Partie 6 : déchirante
Ecrit par labigsaphir
[ BLESSING ]
- Ah, c’est bien que tu sois là, maman.
- C’est pourquoi tu n’as pas souri une seule fois depuis que je suis arrivée ?
- …
- Blessing, je ne suis pas venue t’enlever ton enfant. Je sais mieux que quiconque la douleur que l’on ressent à voir son enfant s’éloigner.
- Tu es encore jeune, tu n’as que 21 ans. Tu peux encore refaire ta vie. Ta fille sera toujours là. Tu seras sa mère.
- Merci maman.
- Seulement, je me suis attachée à elle.
- Je sais mais ma fille, il faut savoir aller de l’avant.
- …
- Si tes frères et moi, sommes trop lourds pour toi, il faut le dire.
- Non, maman. Je sais qu’il n’est pas aussi facile pour toi de rester à la maison sans rien faire. Tu es une femme qui était habituée à bouger et tu dois rester à la maison, le temps que cela se tasse.
- Sinon, je vends les beignets le matin et ça nous aide aussi.

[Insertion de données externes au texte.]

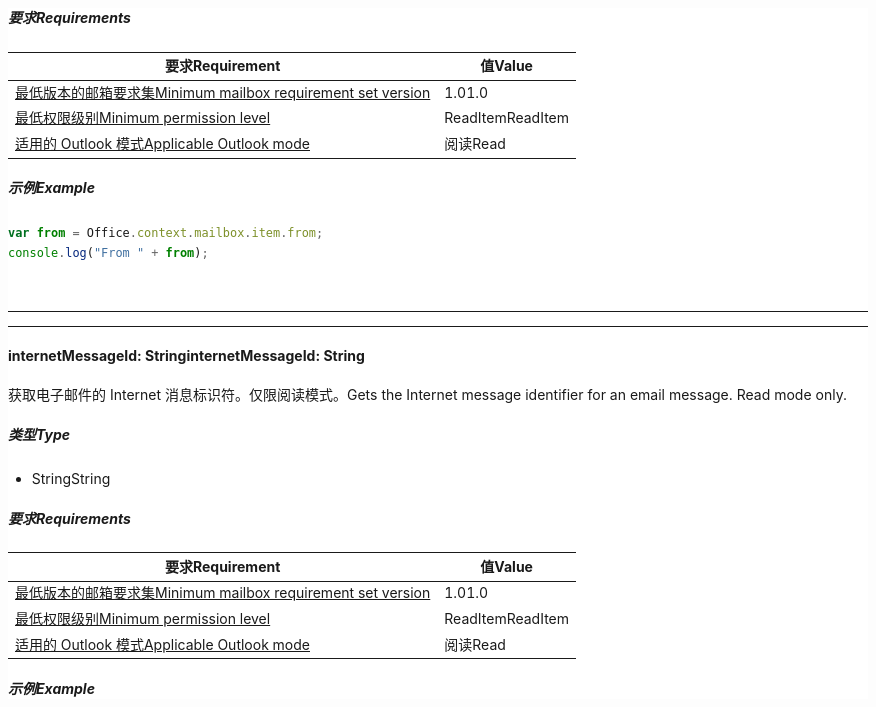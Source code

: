 ##### <a name="requirements"></a><span data-ttu-id="c0c1b-343">要求</span><span class="sxs-lookup"><span data-stu-id="c0c1b-343">Requirements</span></span>

|<span data-ttu-id="c0c1b-344">要求</span><span class="sxs-lookup"><span data-stu-id="c0c1b-344">Requirement</span></span>| <span data-ttu-id="c0c1b-345">值</span><span class="sxs-lookup"><span data-stu-id="c0c1b-345">Value</span></span>|
|---|---|
|[<span data-ttu-id="c0c1b-346">最低版本的邮箱要求集</span><span class="sxs-lookup"><span data-stu-id="c0c1b-346">Minimum mailbox requirement set version</span></span>](/office/dev/add-ins/reference/requirement-sets/outlook-api-requirement-sets)| <span data-ttu-id="c0c1b-347">1.0</span><span class="sxs-lookup"><span data-stu-id="c0c1b-347">1.0</span></span>|
|[<span data-ttu-id="c0c1b-348">最低权限级别</span><span class="sxs-lookup"><span data-stu-id="c0c1b-348">Minimum permission level</span></span>](/outlook/add-ins/understanding-outlook-add-in-permissions)| <span data-ttu-id="c0c1b-349">ReadItem</span><span class="sxs-lookup"><span data-stu-id="c0c1b-349">ReadItem</span></span>|
|[<span data-ttu-id="c0c1b-350">适用的 Outlook 模式</span><span class="sxs-lookup"><span data-stu-id="c0c1b-350">Applicable Outlook mode</span></span>](/outlook/add-ins/#extension-points)| <span data-ttu-id="c0c1b-351">阅读</span><span class="sxs-lookup"><span data-stu-id="c0c1b-351">Read</span></span>|

##### <a name="example"></a><span data-ttu-id="c0c1b-352">示例</span><span class="sxs-lookup"><span data-stu-id="c0c1b-352">Example</span></span>

```js
var from = Office.context.mailbox.item.from;
console.log("From " + from);
```

<br>

---
---

#### <a name="internetmessageid-string"></a><span data-ttu-id="c0c1b-353">internetMessageId: String</span><span class="sxs-lookup"><span data-stu-id="c0c1b-353">internetMessageId: String</span></span>

<span data-ttu-id="c0c1b-p114">获取电子邮件的 Internet 消息标识符。仅限阅读模式。</span><span class="sxs-lookup"><span data-stu-id="c0c1b-p114">Gets the Internet message identifier for an email message. Read mode only.</span></span>

##### <a name="type"></a><span data-ttu-id="c0c1b-356">类型</span><span class="sxs-lookup"><span data-stu-id="c0c1b-356">Type</span></span>

*   <span data-ttu-id="c0c1b-357">String</span><span class="sxs-lookup"><span data-stu-id="c0c1b-357">String</span></span>

##### <a name="requirements"></a><span data-ttu-id="c0c1b-358">要求</span><span class="sxs-lookup"><span data-stu-id="c0c1b-358">Requirements</span></span>

|<span data-ttu-id="c0c1b-359">要求</span><span class="sxs-lookup"><span data-stu-id="c0c1b-359">Requirement</span></span>| <span data-ttu-id="c0c1b-360">值</span><span class="sxs-lookup"><span data-stu-id="c0c1b-360">Value</span></span>|
|---|---|
|[<span data-ttu-id="c0c1b-361">最低版本的邮箱要求集</span><span class="sxs-lookup"><span data-stu-id="c0c1b-361">Minimum mailbox requirement set version</span></span>](/office/dev/add-ins/reference/requirement-sets/outlook-api-requirement-sets)| <span data-ttu-id="c0c1b-362">1.0</span><span class="sxs-lookup"><span data-stu-id="c0c1b-362">1.0</span></span>|
|[<span data-ttu-id="c0c1b-363">最低权限级别</span><span class="sxs-lookup"><span data-stu-id="c0c1b-363">Minimum permission level</span></span>](/outlook/add-ins/understanding-outlook-add-in-permissions)| <span data-ttu-id="c0c1b-364">ReadItem</span><span class="sxs-lookup"><span data-stu-id="c0c1b-364">ReadItem</span></span>|
|[<span data-ttu-id="c0c1b-365">适用的 Outlook 模式</span><span class="sxs-lookup"><span data-stu-id="c0c1b-365">Applicable Outlook mode</span></span>](/outlook/add-ins/#extension-points)| <span data-ttu-id="c0c1b-366">阅读</span><span class="sxs-lookup"><span data-stu-id="c0c1b-366">Read</span></span>|

##### <a name="example"></a><span data-ttu-id="c0c1b-367">示例</span><span class="sxs-lookup"><span data-stu-id="c0c1b-367">Example</span></span>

- Je sais, maman, je sais que ce que je vous envoie ne peut pas suffire.
Mon seul se met à sonner pour la énième fois. Féfé qui est dans les bras de sa grand-mère, se met à sautiller.
- Blessing, il faut décrocher. Pourquoi as-tu honte ? Je sais que tu n’es plus une enfant.
- Non, ça peut attendre.
- Blessing, tu ne vas pas t’empêcher de vivre à cause de moi.
- …
- Cela fait deux jours que je suis là, tout va bien. Féfé et moi, devons aller nous doucher.

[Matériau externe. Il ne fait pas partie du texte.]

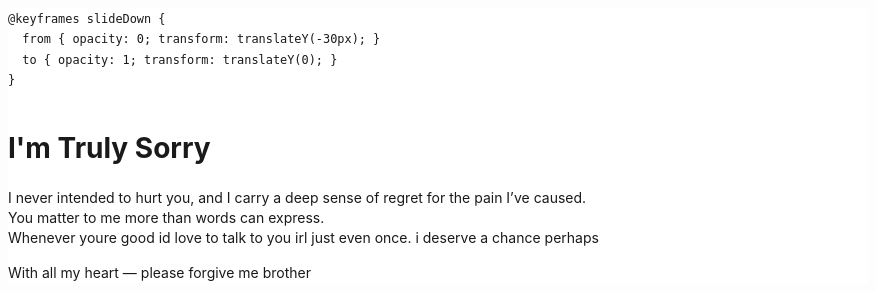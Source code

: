     @keyframes slideDown {
      from { opacity: 0; transform: translateY(-30px); }
      to { opacity: 1; transform: translateY(0); }
    }
  </style>
</head>
<body>
  <div class="card">
    <h1>I'm Truly Sorry</h1>
    <p>
      I never intended to hurt you, and I carry a deep sense of regret for the pain I’ve caused.<br>
      You matter to me more than words can express.<br>
      Whenever youre good id love to talk to you irl just even once. i deserve a chance perhaps
    </p>
    <footer>With all my heart — please forgive me brother</footer>
  </div>
</body>
</html>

Les larmes coulent sur mon visage, je ne peux me retenir et éclate en sanglots. Ma mère pose Féfé sur le lit et vient s’asseoir près de moi.
- Je sais que la séparation est difficile mais tu vas t’y habituer, commence-t-elle en me prenant dans tes bras.
- Maman, c’est difficile.
- Je sais, je sais.
- J’ai l’impression que tous ceux que j’aime, partent à un moment ou à un autre.
- La vie a des phases, nous évoluons tous.
- Jack et maintenant, féfé…Sniff…j’ai peur de me veiller un matin et constater que tu n’es plus là.
- Tant que je serais en vie, je serai toujours là pour toi.
- Sniff…maman…sniff…maman.
- Tu es partie de la maison très tôt, te souviens-tu ?
- Oui.
- Je suis tombée malade, ton père nous a abandonnés. Tu as fait le choix d’arrêter les études, te sacrifier pour les autres et permettre à tes frères de pousser les leurs.
- Sniff..sniff…
- Tu ne peux pas savoir combien j’étais partagée ce jour-là. Entre la fierté d’avoir une fille comme toi et non, celle qui aurait choisi de se prostituer ou fréquenter des hommes riches pour aider sa famille. Tu as retroussé les manches et as commencé à vendre de l’eau, les prunes. Tu as fait bien des petits boulots, nous ramenant toujours à manger.
- Sniff…sniff…sniff…
- A 16 ans, tu étais parfaitement autonome et émancipée. J’avais l’impression d’abuser de toi mais les souffrances du corps étaient plus grandes que celles du cœur.
- Sniff…Sniff…
- Blessing, je ne souhaite pas que tu connaisses un jour, cette situation. Etre impuissante, incapable d’assumer les enfants que l’on a mis au monde. Il n’y a pas pire torture.
- Sniff…Sniff…
- J’avais honte et en même temps, je ne pouvais refuser la main que tu nous tendais. Tu as assumé sans jamais prendre la grosse tête, sans lever la voix et jamais un mot plus haute que l’autre.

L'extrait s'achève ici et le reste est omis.